Why Bigger Tires Change The Way A Vehicle Drives

Think of tire diameter as part of the final drive. A taller tire covers more ground per rotation, so it acts like a taller gear. That trims cruise rpm, which sounds nice at first. But it also blunts launch feel and can pull the engine farther away from its sweet spot.

The effect gets bigger as tire height grows. A move from 28 inches to 30 inches is mild. A move from 31 inches to 35 inches is a different story. Add extra tire weight, steel wheels, bumpers, tools, passengers, or a trailer, and the gap gets easier to feel from the driver’s seat.

Use This Math Before You Buy Gears

If you like the way the vehicle drives now, use your current setup as the baseline. Then scale the axle ratio to the new tire diameter.

  • New axle ratio needed = old axle ratio × new tire diameter ÷ old tire diameter
  • Lower numerical ratios like 3.31 or 3.55 cut rpm more
  • Higher numerical ratios like 4.56 or 4.88 bring back punch and towing feel

Say your truck has 3.73 gears and a 28-inch tire, and you want 35-inch tires. The math lands near 4.66. Since gears come in real-world steps, that usually pushes you toward 4.56 or 4.88. A light daily driver may be happy with 4.56. A heavy 4×4 or tow rig often feels better with 4.88.

How To Turn A Tire Size Into Diameter

The sidewall gives you the numbers you need. In 265/70R17, the 265 is width in millimeters, the 70 is the aspect ratio, and the 17 is wheel diameter in inches. Goodyear’s tire size calculator uses those same three numbers to work out tire height.

The rough math is simple: sidewall height times two, then add wheel diameter. So 265/70R17 comes out to about 31.6 inches. That means you should use the 32-inch row in the chart, not the 31-inch row. One inch can change the ratio choice, so don’t skip this step.

Pick The Nearest Real Gear Set

You won’t find every decimal ratio on the shelf. That’s normal. Use the chart to find the target, then round to the closest real gear set. If the vehicle is heavy, sees hills, or tows often, leaning one step deeper usually feels better than going one step taller.

Street use on flat roads gives you more room to stay near the middle. Off-road crawling, big mud tires, and soft overdrive transmissions push the choice upward. The chart gets you into the right zone. The final pick still needs a little common sense.

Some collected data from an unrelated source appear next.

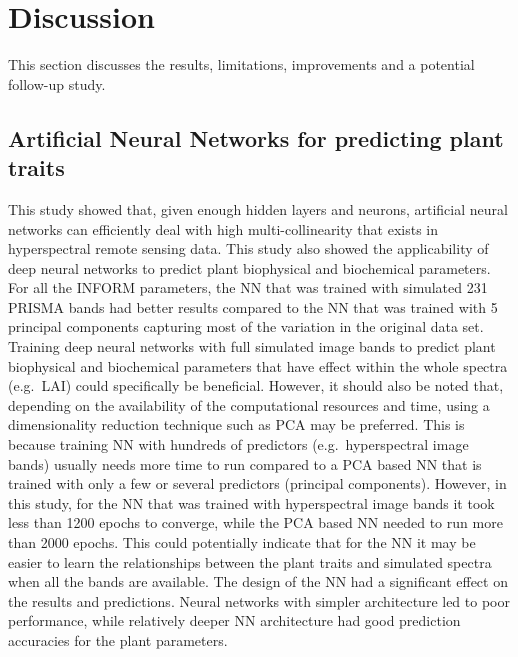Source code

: \documentclass[a4paper, twoside]{templates/ociamthesis}
\begin{document}
\hypertarget{discussion}{%
\chapter{Discussion}\label{discussion}}

This section discusses the results, limitations, improvements and a potential follow-up study.

\hypertarget{artificial-neural-networks-for-predicting-plant-traits}{%
\section{Artificial Neural Networks for predicting plant traits}\label{artificial-neural-networks-for-predicting-plant-traits}}

This study showed that, given enough hidden layers and neurons, artificial neural networks can efficiently deal with high multi-collinearity that exists in hyperspectral remote sensing data. This study also showed the applicability of deep neural networks to predict plant biophysical and biochemical parameters. For all the INFORM parameters, the NN that was trained with simulated 231 PRISMA bands had better results compared to the NN that was trained with 5 principal components capturing most of the variation in the original data set. Training deep neural networks with full simulated image bands to predict plant biophysical and biochemical parameters that have effect within the whole spectra (e.g.~LAI) could specifically be beneficial. However, it should also be noted that, depending on the availability of the computational resources and time, using a dimensionality reduction technique such as PCA may be preferred. This is because training NN with hundreds of predictors (e.g.~hyperspectral image bands) usually needs more time to run compared to a PCA based NN that is trained with only a few or several predictors (principal components). However, in this study, for the NN that was trained with hyperspectral image bands it took less than 1200 epochs to converge, while the PCA based NN needed to run more than 2000 epochs. This could potentially indicate that for the NN it may be easier to learn the relationships between the plant traits and simulated spectra when all the bands are available. The design of the NN had a significant effect on the results and predictions. Neural networks with simpler architecture led to poor performance, while relatively deeper NN architecture had good prediction accuracies for the plant parameters.
\end{document}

Axle Ratio To Tire Size Chart For Common Diameters

This chart uses a 28-inch tire as the baseline. The middle column shows the ratio needed to keep the same feel as 3.55 gears on a 28-inch tire. The right column does the same for 3.73 gears on a 28-inch tire.

Tire Diameter Keeps The Feel Of 3.55 On 28″ Keeps The Feel Of 3.73 On 28″
26″ 3.30 3.46
27″ 3.42 3.60
28″ 3.55 3.73
29″ 3.68 3.86
30″ 3.81 4.00
31″ 3.93 4.13
32″ 4.06 4.26
33″ 4.18 4.40
34″ 4.31 4.53
35″ 4.44 4.66
36″ 4.56 4.80
37″ 4.69 4.93

Read across the row that matches your new tire height. If your current truck feels right with 3.55 gears and you’re moving to 33-inch tires, the chart lands near 4.18. Since 4.18 is not a common set, 4.10 or 4.30 becomes the real choice. Light street use leans toward 4.10. Weight, hills, and towing lean toward 4.30.

The same pattern shows up with 3.73 gears. Move from a 28-inch tire to a 35-inch tire and the chart points at 4.66. That puts you right between 4.56 and 4.88. If you hate hunting between gears on the highway, the deeper pick often feels better than the taller one.

What The Common Gear Choices Usually Mean

  • 4.10: a mild jump that works well with 31s and some 33-inch setups
  • 4.56: a strong all-around pick for many 33s and 35s
  • 4.88: often a sweet spot for heavy 35-inch rigs and many 37-inch builds
  • 5.13 and up: more common when 37s, towing, low-range trail work, or a small engine are in the mix

Common Tire Jumps And The Ratios They Tend To Like

From Stock Tires To 33s

A jump to 33-inch tires is where many owners first feel the stock gearing soften. If you started with 3.55 gears, 4.10 often wakes the vehicle back up. If you started with 3.73s, 4.10 stays close, while 4.30 can feel nicer on a heavier SUV or pickup.

On a manual transmission, driver style matters a lot. On an automatic, overdrive behavior matters more. If the transmission already liked to downshift on grades, bigger tires will usually make that habit worse.

From 31s To 35s

This is the change that catches people out. A truck that felt fine on 31s with 3.73s can feel flat on 35s without deeper gears. Many builds in this range land on 4.56 or 4.88, based on weight and highway use. That is why so many 35-inch builds end up re-geared after the tire swap.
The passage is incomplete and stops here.